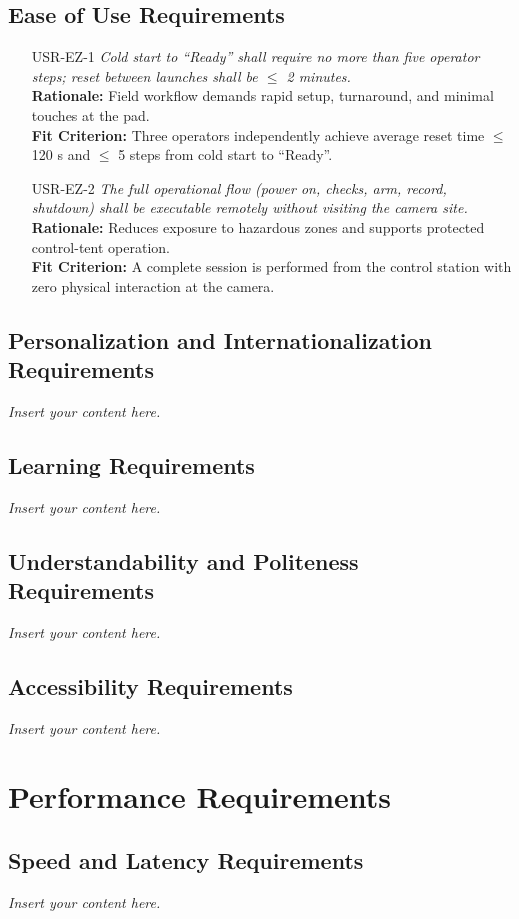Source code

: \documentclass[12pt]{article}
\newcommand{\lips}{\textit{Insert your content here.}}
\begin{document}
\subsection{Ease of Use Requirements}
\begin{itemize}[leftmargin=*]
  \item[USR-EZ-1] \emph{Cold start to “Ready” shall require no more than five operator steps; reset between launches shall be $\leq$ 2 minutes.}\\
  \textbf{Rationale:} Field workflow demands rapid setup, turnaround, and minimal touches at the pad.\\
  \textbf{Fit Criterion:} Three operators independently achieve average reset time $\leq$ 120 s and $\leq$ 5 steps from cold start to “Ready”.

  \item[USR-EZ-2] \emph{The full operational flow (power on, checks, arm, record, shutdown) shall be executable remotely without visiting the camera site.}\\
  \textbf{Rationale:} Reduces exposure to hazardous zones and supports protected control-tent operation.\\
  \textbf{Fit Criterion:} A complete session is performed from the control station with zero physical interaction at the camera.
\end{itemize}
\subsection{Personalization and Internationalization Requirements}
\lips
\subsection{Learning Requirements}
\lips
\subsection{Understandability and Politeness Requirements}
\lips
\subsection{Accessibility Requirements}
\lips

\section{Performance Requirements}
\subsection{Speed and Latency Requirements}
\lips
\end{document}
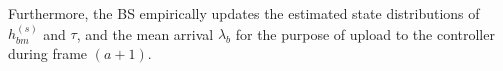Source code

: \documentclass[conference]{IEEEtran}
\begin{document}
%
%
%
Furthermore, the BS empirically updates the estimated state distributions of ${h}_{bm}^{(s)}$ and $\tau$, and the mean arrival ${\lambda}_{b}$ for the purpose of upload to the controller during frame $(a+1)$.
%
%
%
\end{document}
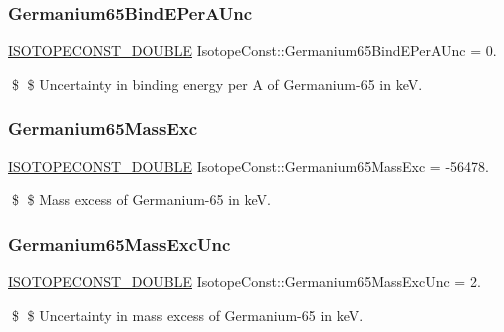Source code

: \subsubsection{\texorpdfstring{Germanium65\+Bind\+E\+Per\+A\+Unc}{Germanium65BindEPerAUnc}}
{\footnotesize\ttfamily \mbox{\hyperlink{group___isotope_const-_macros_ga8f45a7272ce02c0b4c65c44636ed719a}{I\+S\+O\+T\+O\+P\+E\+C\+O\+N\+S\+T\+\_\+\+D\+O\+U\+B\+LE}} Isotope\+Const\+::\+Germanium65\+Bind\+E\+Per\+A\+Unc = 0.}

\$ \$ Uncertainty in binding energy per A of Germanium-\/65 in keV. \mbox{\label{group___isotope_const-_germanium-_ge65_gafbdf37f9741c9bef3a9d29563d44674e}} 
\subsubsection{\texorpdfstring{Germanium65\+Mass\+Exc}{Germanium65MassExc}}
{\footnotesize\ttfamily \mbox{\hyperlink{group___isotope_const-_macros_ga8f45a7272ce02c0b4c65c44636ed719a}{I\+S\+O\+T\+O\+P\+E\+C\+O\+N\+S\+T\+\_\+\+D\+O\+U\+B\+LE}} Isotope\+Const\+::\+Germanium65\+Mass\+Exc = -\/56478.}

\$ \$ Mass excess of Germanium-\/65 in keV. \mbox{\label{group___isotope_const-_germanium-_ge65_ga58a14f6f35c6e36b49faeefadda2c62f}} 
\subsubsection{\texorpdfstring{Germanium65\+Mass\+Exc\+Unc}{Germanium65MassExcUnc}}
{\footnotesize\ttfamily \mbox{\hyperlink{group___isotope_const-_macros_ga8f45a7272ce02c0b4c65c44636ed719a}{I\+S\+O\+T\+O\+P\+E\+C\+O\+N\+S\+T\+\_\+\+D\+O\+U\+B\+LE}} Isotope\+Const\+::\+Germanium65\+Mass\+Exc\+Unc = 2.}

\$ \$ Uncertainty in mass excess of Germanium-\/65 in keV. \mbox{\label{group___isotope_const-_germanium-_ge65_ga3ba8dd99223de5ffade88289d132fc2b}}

☆ ☆ ☆ ☆ ☆

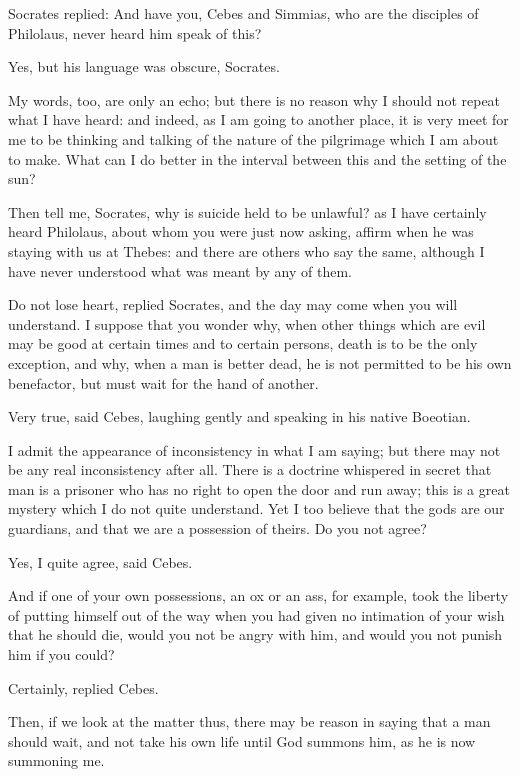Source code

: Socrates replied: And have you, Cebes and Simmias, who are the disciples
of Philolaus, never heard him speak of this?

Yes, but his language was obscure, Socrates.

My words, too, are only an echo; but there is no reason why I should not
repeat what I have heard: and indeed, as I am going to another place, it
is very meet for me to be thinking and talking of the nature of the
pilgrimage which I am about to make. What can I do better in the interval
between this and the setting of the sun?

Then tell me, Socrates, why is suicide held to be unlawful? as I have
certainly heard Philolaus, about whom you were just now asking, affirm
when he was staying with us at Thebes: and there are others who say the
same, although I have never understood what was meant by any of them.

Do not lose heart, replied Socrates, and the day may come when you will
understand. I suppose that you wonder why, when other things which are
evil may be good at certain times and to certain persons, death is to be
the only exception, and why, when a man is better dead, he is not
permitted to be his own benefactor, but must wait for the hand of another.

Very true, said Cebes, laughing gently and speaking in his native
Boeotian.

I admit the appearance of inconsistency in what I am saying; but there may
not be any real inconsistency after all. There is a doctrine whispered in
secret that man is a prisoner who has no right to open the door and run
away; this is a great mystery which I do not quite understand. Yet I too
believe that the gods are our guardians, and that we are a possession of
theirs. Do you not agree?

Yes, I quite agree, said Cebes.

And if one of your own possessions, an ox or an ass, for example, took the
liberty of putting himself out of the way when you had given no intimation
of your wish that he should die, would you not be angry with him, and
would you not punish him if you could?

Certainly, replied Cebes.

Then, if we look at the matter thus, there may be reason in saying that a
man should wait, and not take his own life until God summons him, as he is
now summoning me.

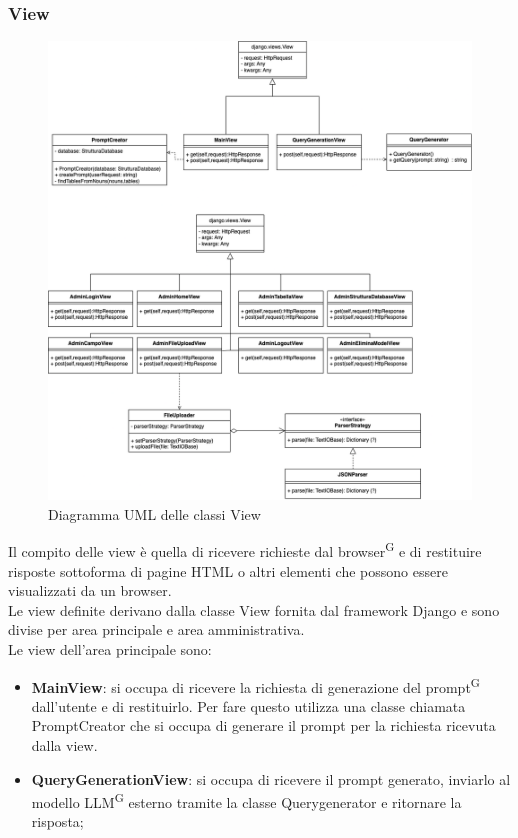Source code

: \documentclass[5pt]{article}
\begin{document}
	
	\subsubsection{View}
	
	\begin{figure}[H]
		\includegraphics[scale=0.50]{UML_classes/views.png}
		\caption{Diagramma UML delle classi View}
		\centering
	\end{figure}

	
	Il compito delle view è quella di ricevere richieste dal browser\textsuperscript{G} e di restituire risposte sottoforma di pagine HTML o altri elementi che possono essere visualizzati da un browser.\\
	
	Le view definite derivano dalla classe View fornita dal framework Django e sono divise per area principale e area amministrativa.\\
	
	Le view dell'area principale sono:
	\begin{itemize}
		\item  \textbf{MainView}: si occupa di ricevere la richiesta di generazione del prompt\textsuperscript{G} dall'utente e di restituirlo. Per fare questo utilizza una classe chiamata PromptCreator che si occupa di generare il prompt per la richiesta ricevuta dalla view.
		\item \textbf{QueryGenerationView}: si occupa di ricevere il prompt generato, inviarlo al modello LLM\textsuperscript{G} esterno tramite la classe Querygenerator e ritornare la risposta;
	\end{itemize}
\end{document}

☆ ☆ ☆ ☆ ☆

REQUIREMENT: Could you restate word for word the lines above, from the one that contains "are the disciples" through the one that contains "permitted to be", and no others?

COMPLETED TASK:
: Socrates replied: And have you, Cebes and Simmias, who are the disciples
of Philolaus, never heard him speak of this?

Yes, but his language was obscure, Socrates.

My words, too, are only an echo; but there is no reason why I should not
repeat what I have heard: and indeed, as I am going to another place, it
is very meet for me to be thinking and talking of the nature of the
pilgrimage which I am about to make. What can I do better in the interval
between this and the setting of the sun?

Then tell me, Socrates, why is suicide held to be unlawful? as I have
certainly heard Philolaus, about whom you were just now asking, affirm
when he was staying with us at Thebes: and there are others who say the
same, although I have never understood what was meant by any of them.

Do not lose heart, replied Socrates, and the day may come when you will
understand. I suppose that you wonder why, when other things which are
evil may be good at certain times and to certain persons, death is to be
the only exception, and why, when a man is better dead, he is not
permitted to be his own benefactor, but must wait for the hand of another.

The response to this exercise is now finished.